07: Tool Hooks and Middleware

What this snippet demonstrates

AFK provides two distinct hook/middleware systems that operate at different layers:

Tool hooks and middleware — Pre-hooks, post-hooks, and middleware that wrap individual tool executions. These use Pydantic models for typed arguments and run inside the tool execution pipeline.
LLM middleware — Middleware that wraps LLM client operations (chat, stream, embed). These intercept requests and responses at the provider transport layer.

Both systems follow the same pattern: define a callable, wire it into the pipeline, and the runner executes it at the appropriate point in the lifecycle.

Tool pre-hooks

A pre-hook runs before the main tool function executes. It receives the tool’s arguments (validated against its own Pydantic model) and returns a dictionary of transformed arguments that the main tool will receive. Use pre-hooks for input sanitization, enrichment, or validation that should happen before execution.

from pydantic import BaseModel, Field
from afk.tools.core.decorator import tool, prehook


# Pre-hook argument model matches the main tool's argument shape
class SearchArgs(BaseModel):
    query: str
    max_results: int = Field(default=10, ge=1, le=100)


# Pre-hook: sanitize and normalize the query before the tool runs
@prehook(args_model=SearchArgs, name="normalize_query")
async def normalize_query(args: SearchArgs) -> dict:
    """Strip extra whitespace and lowercase the query."""
    return {
        "query": " ".join(args.query.lower().split()),
        "max_results": min(args.max_results, 50),  # Cap at 50
    }


# Main tool with the pre-hook attached
@tool(
    args_model=SearchArgs,
    name="search_docs",
    description="Search the documentation index.",
    prehooks=[normalize_query],
)
async def search_docs(args: SearchArgs) -> dict:
    # args.query is already normalized by the pre-hook
    return {"results": [f"Result for: {args.query}"], "count": args.max_results}

Pre-hook execution flow

The pre-hook receives validated arguments and must return a dictionary compatible with the main tool’s args_model. If the returned dictionary fails validation against the tool’s model, the tool call fails with a ToolValidationError.

Tool post-hooks

A post-hook runs after the main tool function completes. It receives the tool output and can transform or annotate the result before it is returned to the LLM. Use post-hooks for output sanitization, logging, or enrichment.

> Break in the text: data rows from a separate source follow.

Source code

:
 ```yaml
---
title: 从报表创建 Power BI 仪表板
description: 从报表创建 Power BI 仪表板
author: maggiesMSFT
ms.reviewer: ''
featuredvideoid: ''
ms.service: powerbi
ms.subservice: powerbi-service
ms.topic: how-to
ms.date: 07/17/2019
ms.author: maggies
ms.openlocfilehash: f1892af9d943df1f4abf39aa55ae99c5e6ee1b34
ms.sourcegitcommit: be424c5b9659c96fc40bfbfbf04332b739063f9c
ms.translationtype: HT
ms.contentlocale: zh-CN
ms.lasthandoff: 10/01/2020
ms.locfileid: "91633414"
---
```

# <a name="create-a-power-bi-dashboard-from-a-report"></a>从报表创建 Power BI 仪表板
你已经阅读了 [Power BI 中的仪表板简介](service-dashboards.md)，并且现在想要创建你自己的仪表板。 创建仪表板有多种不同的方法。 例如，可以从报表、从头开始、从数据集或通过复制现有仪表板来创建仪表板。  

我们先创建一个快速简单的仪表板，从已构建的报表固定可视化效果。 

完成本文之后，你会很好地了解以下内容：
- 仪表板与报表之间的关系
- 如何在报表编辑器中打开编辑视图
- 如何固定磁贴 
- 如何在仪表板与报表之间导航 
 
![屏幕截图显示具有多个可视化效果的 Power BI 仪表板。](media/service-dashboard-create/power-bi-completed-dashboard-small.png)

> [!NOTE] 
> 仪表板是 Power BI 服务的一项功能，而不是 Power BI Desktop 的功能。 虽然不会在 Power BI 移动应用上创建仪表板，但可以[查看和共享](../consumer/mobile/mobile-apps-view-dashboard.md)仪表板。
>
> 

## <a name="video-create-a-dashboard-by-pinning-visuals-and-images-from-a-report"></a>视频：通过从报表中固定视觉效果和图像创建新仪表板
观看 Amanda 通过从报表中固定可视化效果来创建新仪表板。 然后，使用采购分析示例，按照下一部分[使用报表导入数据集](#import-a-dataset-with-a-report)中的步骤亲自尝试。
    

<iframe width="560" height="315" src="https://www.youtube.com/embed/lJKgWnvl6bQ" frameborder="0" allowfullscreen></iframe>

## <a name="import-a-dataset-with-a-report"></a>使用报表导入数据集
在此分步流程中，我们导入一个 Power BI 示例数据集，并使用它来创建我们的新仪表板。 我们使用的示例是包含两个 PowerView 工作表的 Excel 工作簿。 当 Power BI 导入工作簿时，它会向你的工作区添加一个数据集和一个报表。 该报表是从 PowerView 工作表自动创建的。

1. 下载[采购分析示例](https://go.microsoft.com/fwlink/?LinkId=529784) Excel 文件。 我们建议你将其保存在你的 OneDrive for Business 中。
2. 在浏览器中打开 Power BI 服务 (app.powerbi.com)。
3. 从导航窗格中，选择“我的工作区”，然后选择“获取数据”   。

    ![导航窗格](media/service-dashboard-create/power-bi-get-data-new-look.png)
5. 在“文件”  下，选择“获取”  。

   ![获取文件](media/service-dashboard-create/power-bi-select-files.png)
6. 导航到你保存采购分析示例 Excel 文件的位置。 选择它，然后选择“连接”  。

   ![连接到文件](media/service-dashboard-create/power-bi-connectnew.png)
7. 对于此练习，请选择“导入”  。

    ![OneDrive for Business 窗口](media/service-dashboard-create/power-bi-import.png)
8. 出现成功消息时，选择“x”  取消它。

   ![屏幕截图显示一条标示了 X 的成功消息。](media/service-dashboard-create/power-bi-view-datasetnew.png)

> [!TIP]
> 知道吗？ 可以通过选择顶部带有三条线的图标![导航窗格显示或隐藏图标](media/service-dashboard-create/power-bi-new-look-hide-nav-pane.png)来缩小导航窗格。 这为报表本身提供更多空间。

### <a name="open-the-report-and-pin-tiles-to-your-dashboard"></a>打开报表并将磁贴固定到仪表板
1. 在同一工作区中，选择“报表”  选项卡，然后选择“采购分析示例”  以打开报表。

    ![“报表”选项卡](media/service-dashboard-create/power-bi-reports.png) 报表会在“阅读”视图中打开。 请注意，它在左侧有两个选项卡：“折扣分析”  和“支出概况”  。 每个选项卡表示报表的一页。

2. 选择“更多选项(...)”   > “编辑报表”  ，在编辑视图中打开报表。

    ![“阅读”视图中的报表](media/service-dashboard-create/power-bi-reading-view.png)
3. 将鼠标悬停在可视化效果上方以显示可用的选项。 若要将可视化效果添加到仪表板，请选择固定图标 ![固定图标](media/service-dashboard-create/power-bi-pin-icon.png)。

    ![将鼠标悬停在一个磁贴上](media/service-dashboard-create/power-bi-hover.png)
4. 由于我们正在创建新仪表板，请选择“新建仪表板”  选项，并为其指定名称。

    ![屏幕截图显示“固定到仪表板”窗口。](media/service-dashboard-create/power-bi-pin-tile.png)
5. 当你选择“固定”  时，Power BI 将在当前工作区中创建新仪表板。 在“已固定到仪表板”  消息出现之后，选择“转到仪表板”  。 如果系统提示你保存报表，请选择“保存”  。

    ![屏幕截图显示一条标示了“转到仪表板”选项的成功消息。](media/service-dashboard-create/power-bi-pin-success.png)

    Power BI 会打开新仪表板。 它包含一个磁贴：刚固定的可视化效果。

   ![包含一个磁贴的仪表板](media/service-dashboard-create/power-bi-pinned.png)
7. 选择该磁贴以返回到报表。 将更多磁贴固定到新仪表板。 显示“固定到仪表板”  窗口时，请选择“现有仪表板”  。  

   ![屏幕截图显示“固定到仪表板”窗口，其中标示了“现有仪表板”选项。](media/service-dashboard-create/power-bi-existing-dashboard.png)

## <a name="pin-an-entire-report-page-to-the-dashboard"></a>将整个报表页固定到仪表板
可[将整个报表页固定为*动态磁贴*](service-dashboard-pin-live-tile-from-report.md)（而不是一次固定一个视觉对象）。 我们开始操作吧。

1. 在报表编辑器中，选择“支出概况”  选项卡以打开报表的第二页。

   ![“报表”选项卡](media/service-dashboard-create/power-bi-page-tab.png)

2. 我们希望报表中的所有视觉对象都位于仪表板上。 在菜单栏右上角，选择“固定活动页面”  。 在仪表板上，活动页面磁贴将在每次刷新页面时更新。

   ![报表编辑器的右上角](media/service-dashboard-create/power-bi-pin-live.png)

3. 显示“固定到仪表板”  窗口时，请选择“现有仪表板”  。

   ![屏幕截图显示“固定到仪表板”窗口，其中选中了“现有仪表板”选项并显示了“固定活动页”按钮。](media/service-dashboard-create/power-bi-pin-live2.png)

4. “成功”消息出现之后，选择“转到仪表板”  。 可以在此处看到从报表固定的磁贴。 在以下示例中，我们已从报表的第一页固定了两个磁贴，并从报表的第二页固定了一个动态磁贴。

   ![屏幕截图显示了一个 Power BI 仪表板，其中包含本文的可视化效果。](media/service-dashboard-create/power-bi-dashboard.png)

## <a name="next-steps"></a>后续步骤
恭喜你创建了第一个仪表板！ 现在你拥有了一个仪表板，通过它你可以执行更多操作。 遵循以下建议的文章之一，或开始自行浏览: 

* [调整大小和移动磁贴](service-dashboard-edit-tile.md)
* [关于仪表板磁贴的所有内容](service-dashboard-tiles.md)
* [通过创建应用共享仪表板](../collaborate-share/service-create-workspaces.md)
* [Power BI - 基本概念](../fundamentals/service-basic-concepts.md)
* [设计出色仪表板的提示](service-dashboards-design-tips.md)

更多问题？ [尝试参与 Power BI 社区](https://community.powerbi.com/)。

from pydantic import BaseModel
from typing import Any
from afk.tools.core.decorator import posthook


class PostHookArgs(BaseModel):
    output: Any
    tool_name: str | None = None


@posthook(args_model=PostHookArgs, name="redact_sensitive")
async def redact_sensitive(args: PostHookArgs) -> dict:
    """Remove sensitive fields from tool output before returning to LLM."""
    output = args.output
    if isinstance(output, dict):
        # Strip any fields that might contain secrets
        sanitized = {
            k: v for k, v in output.items()
            if k not in ("api_key", "secret", "password", "token")
        }
        return {"output": sanitized, "tool_name": args.tool_name}
    return {"output": output, "tool_name": args.tool_name}

AFK passes post-hooks a payload dictionary with the shape {"output": <tool_output>, "tool_name": "<tool_name>"}. The post-hook must return a dictionary with the same shape.

Tool-level middleware

Tool-level middleware wraps around the entire tool execution, including pre-hooks and post-hooks. Middleware receives a call_next function and the tool arguments, and can modify behavior before, after, or around execution.

from afk.tools.core.decorator import middleware


@middleware(name="timing_middleware")
async def timing_middleware(call_next, args, ctx):
    """Measure and log tool execution time."""
    import time
    start = time.monotonic()
    result = await call_next(args, ctx)
    elapsed_ms = (time.monotonic() - start) * 1000
    print(f"Tool executed in {elapsed_ms:.1f}ms")
    return result


@middleware(name="retry_on_transient")
async def retry_on_transient(call_next, args, ctx):
    """Retry the tool once on transient errors."""
    try:
        return await call_next(args, ctx)
    except ConnectionError:
        # One retry on connection errors
        return await call_next(args, ctx)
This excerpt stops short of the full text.